Who’s that guy next to you? Hahaha


----------



## H2OMARK (Oct 2, 2007)

Man that looks a heck of a lot nicer than yesterday morning. Saturday morning was downright dreadful. Nice catch


----------



## jspooney (Oct 2, 2007)

H2OMARK said:


> Man that looks a heck of a lot nicer than yesterday morning. Saturday morning was downright dreadful. Nice catch


I was out on Saturday morning and it was far sloppier for sure. Last night was one of those dream days.


----------



## SurfRidr (Apr 24, 2012)

Fished Sat and Sunday as well. Saturday morning was like a wet blanket, but Sunday afternoon it really cleaned up nicely. I was limited on Sunday with how long and far I could go as we had the 7 year old with us, but still caught some fish. Put a few more snapper in the box, and good Lord the triggerfish were thick.

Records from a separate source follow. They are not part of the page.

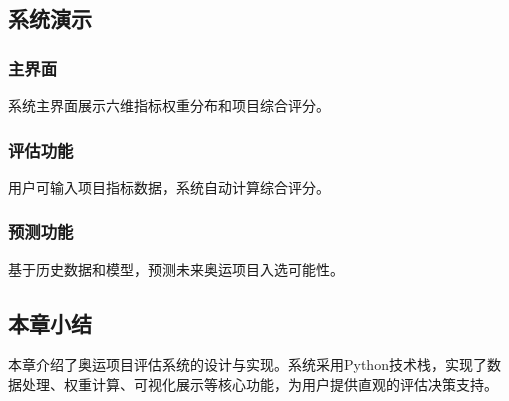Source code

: \subsection{系统演示}

\subsubsection{主界面}

系统主界面展示六维指标权重分布和项目综合评分。

\subsubsection{评估功能}

用户可输入项目指标数据，系统自动计算综合评分。

\subsubsection{预测功能}

基于历史数据和模型，预测未来奥运项目入选可能性。

\subsection{本章小结}

本章介绍了奥运项目评估系统的设计与实现。系统采用Python技术栈，实现了数据处理、权重计算、可视化展示等核心功能，为用户提供直观的评估决策支持。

Those rare, endangered triggers!


----------



## jspooney (Oct 2, 2007)

Yep, if they open trigger back up I definitely know where to go.


----------



## parrothead (Oct 1, 2007)

jspooney said:


> Yep, if they open trigger back up I definitely know where to go.



You got that right !!!


----------



## dbaltz (Oct 22, 2018)

Do you think the triggerfish regs might be designed to protect red snapper?


----------



## CPD67 (Mar 7, 2017)

_Congrats on your trip _


----------



## JoeyWelch (Sep 25, 2009)

Nice job


----------